Who this is for
Audience: agent builders and operators who keep adding tools until the agent gets slower, pricier, or weirdly worse.
Promise: a practical way to decide which tools belong in the default catalog, which tools should be hidden until needed, and which tools need a fallback before you touch them.
Every shiny tool you add charges rent in the prompt.
That is the goblin tax.
Tools are useful. Obviously. A capable agent needs ways to read sources, write files, inspect systems, call services, verify artifacts, and leave receipts. The problem starts when the tool catalog becomes a hardware store dragged through a revolving door: every tool brings schema text, instructions, options, edge cases, and another decision the model has to get right.
Then people make the opposite mistake.
They hide tools, slim the catalog, save context, feel clever, and accidentally remove the one tool a skill, subagent, recovery path, or verification step needed.
Congratulations. The agent is cheaper and more helpless.
The rule is not "more tools" or "fewer tools." The rule is tool discipline:
- no tool without a job,
- no hidden tool without a fallback,
- no optimization without a regression test,
- no goblin without a receipt.
Evidence, inference, and advice
Use this resource with the right confidence level.
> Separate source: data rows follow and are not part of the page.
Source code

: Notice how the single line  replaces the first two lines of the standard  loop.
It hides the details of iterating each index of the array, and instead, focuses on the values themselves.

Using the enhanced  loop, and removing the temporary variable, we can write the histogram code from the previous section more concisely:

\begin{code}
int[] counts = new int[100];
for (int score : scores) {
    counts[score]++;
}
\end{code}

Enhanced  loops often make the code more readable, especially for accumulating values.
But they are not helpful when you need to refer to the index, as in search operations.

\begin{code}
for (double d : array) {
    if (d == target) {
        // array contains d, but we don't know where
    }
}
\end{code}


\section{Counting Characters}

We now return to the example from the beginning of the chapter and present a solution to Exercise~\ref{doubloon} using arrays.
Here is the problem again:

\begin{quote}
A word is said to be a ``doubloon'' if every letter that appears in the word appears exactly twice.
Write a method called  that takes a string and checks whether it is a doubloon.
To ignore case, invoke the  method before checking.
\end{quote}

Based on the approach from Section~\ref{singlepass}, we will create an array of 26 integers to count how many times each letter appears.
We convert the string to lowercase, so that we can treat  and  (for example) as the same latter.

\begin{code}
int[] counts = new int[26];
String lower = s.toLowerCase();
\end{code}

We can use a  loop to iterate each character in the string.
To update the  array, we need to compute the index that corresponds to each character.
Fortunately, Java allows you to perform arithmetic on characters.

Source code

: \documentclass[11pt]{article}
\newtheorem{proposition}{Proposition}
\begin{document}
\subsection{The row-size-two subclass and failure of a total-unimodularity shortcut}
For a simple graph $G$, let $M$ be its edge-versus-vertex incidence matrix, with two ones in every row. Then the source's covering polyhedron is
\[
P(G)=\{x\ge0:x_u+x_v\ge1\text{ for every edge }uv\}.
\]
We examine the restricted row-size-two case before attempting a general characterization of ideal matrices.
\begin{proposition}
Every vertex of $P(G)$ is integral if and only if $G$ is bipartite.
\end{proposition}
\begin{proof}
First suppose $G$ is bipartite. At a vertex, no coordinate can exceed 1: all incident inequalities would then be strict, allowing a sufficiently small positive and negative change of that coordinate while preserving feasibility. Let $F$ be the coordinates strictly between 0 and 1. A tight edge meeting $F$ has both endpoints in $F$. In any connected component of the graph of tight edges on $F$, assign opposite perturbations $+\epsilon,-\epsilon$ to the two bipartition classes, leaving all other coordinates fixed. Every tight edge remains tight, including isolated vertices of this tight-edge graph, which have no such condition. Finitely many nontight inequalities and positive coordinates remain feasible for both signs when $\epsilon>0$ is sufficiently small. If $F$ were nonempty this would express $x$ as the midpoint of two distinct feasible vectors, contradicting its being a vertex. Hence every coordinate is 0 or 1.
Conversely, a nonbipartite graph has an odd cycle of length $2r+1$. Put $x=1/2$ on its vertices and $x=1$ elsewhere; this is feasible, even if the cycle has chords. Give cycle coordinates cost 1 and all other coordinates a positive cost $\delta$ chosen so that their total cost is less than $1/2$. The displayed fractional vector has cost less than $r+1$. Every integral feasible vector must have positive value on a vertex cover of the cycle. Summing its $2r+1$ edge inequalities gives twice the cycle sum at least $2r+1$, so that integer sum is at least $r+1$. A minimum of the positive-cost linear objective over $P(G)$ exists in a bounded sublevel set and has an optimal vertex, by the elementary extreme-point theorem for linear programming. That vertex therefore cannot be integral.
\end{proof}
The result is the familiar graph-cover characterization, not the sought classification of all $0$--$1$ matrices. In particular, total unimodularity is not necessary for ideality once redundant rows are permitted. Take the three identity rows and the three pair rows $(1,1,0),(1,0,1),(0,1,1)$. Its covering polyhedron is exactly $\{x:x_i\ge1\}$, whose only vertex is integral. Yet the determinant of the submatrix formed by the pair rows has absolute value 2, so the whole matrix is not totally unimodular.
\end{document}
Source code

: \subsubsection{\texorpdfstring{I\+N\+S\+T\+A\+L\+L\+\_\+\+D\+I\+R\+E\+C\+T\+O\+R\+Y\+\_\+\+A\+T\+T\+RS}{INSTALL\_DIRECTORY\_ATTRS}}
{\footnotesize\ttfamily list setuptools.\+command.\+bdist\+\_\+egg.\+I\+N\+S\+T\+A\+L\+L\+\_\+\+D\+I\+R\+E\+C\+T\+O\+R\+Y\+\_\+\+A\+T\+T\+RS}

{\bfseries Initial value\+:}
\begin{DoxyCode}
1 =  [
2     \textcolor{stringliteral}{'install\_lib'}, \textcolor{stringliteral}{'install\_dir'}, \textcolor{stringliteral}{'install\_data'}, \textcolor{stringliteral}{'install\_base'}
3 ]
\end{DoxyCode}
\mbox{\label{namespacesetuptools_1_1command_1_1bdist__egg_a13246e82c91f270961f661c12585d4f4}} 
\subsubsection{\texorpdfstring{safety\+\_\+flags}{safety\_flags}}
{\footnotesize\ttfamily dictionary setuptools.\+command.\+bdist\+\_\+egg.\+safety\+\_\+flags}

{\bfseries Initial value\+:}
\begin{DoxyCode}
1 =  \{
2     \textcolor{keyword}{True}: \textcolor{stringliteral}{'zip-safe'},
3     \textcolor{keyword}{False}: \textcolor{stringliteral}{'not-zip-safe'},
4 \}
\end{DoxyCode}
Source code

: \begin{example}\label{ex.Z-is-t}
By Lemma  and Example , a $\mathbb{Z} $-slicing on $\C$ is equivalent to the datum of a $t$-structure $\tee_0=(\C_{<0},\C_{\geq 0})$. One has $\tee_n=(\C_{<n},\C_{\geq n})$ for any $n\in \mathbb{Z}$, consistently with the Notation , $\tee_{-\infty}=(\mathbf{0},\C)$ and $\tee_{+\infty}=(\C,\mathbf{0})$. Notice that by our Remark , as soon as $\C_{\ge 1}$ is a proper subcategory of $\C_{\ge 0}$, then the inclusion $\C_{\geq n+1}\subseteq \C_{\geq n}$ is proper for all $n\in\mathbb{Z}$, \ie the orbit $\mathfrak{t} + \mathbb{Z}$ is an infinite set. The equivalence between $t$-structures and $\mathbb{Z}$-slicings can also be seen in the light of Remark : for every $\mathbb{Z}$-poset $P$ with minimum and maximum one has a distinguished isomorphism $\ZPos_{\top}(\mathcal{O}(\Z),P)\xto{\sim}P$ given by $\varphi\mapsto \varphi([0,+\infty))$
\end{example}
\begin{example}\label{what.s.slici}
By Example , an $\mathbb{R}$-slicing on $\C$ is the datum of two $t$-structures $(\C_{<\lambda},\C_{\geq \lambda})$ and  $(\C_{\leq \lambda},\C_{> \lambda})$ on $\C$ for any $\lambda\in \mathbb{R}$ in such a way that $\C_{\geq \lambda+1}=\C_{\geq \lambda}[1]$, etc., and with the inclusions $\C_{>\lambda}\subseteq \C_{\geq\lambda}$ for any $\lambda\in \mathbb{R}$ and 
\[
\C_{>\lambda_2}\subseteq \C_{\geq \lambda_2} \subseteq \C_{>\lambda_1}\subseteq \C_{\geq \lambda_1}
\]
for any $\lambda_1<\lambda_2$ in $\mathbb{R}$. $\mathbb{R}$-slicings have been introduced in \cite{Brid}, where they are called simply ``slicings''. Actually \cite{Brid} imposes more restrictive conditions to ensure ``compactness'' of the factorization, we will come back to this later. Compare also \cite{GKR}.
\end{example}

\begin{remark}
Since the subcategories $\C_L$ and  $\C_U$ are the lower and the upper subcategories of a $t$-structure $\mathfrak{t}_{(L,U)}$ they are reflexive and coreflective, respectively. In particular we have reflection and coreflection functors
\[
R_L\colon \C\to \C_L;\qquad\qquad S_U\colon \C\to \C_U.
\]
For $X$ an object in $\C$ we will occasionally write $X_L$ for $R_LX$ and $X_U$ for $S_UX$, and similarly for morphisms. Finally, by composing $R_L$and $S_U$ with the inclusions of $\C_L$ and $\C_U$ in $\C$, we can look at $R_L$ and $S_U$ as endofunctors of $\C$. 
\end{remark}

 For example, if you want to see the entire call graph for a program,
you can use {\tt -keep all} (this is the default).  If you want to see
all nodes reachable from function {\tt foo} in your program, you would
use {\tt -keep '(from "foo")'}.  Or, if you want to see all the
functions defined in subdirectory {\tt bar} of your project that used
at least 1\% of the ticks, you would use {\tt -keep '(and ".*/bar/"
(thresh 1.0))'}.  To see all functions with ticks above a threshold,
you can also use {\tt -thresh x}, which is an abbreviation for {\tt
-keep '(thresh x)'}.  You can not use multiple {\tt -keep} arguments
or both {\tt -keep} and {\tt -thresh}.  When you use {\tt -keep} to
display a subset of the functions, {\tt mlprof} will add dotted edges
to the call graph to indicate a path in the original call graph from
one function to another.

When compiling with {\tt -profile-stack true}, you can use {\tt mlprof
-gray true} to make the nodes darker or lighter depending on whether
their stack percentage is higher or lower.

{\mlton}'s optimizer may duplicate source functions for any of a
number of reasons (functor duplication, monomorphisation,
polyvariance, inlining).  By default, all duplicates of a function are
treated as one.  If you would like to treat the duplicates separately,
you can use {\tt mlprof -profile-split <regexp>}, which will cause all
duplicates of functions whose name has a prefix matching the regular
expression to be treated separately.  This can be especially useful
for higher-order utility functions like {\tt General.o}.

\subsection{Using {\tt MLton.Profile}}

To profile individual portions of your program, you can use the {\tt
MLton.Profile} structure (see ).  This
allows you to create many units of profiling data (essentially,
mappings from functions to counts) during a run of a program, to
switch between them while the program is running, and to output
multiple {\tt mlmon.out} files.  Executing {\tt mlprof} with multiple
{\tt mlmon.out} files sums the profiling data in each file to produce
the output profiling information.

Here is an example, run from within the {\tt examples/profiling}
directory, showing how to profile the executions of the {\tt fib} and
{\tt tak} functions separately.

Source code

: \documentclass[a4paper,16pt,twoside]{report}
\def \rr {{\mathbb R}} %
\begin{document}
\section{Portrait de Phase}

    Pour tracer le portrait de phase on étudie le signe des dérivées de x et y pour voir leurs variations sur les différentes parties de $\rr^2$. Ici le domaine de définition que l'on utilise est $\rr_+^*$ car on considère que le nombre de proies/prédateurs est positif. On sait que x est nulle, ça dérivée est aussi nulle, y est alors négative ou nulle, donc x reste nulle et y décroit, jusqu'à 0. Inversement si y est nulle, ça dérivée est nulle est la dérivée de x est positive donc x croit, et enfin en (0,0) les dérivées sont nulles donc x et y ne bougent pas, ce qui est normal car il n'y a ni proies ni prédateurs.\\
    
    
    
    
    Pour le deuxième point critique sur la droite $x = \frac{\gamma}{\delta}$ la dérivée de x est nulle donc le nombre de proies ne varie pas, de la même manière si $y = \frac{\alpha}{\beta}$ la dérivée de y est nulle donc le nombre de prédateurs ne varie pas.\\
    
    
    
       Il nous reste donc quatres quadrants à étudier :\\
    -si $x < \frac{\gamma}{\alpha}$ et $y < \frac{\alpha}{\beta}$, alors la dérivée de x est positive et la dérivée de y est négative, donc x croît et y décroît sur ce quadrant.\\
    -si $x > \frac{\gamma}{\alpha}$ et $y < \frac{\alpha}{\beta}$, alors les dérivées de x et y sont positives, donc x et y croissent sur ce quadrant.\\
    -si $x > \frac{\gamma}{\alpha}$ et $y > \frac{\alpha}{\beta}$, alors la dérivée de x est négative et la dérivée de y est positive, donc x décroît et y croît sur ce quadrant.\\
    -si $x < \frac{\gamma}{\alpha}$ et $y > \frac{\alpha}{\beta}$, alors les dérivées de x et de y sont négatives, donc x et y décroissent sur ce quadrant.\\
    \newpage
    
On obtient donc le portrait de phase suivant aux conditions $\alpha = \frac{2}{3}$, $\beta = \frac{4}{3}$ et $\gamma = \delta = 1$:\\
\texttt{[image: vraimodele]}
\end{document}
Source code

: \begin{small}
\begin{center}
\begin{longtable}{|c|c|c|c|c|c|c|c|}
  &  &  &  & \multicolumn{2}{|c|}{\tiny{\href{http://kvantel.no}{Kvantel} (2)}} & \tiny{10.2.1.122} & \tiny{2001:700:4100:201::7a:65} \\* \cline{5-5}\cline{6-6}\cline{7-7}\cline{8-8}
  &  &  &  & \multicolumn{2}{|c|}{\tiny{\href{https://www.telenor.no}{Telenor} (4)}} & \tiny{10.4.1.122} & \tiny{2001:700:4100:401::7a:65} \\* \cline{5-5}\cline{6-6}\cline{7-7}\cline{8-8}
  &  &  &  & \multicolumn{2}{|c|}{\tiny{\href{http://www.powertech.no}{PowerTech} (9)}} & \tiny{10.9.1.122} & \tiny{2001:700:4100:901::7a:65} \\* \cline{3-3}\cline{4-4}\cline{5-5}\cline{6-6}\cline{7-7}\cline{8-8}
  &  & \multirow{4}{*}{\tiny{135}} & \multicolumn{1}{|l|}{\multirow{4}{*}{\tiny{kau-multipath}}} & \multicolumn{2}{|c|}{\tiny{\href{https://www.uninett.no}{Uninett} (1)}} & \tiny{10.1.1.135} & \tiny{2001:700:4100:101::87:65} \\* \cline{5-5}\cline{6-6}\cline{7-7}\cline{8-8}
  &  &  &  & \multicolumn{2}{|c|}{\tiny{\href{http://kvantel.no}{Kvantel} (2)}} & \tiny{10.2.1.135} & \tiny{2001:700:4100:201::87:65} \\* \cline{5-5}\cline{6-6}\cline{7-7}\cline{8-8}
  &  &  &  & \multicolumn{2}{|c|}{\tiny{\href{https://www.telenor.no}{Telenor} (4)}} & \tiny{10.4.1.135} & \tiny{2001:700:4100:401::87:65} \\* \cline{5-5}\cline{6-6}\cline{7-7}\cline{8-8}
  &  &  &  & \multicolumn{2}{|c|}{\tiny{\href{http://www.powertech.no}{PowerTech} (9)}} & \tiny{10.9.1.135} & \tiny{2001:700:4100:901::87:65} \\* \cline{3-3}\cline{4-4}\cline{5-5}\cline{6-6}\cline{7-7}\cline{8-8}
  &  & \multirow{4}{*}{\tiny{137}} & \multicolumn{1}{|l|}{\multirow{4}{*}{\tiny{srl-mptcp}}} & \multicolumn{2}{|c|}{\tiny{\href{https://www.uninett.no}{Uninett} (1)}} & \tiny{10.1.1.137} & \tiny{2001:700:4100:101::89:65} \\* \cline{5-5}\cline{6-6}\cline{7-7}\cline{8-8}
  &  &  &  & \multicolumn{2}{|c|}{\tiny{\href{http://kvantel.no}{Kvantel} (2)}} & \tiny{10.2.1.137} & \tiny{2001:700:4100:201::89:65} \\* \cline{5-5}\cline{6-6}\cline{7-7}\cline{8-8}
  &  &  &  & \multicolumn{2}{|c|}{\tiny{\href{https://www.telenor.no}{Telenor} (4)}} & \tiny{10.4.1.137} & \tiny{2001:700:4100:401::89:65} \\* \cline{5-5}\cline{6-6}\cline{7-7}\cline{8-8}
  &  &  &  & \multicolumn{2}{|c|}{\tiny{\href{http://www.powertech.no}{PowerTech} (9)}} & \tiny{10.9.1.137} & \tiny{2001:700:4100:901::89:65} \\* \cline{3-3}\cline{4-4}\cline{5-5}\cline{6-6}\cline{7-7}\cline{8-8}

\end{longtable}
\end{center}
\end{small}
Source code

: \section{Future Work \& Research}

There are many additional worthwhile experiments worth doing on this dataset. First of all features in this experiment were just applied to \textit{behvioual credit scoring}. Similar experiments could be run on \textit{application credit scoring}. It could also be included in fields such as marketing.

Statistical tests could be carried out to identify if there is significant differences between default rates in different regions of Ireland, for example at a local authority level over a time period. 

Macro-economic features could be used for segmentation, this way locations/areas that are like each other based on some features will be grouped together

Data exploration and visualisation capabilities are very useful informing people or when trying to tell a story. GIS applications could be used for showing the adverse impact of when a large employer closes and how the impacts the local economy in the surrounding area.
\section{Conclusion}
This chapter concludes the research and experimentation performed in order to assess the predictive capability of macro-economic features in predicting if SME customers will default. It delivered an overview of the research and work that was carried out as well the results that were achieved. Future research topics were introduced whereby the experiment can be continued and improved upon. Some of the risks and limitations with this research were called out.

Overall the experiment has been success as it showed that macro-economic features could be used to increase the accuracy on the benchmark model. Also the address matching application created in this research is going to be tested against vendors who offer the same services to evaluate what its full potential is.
| Layer | What it means here | Confidence |
|---|---|---|
| Evidence | Prior qualitative research into public agent-builder discussions surfaced two patterns: large visible tool catalogs can add schema overhead, and careless tool hiding can break workflows that expected those tools. | Good qualitative signal; not a universal benchmark. |
| Inference | Tool schemas, descriptions, and selection rules compete with the actual task for attention and context. Hiding them can reduce overhead but may remove required capabilities. | Strong engineering inference; exact impact depends on the agent runtime, model, and tool router. |
| Advice | Treat tool catalogs like production surface area. Give every tool a job, visibility condition, fallback, breakage risk, regression test, and proof receipt. | Practical operating guidance; test it in your own setup. |
No exact token, latency, or cost claim in this checklist is independently measured for your system. If you need numbers, instrument your own run.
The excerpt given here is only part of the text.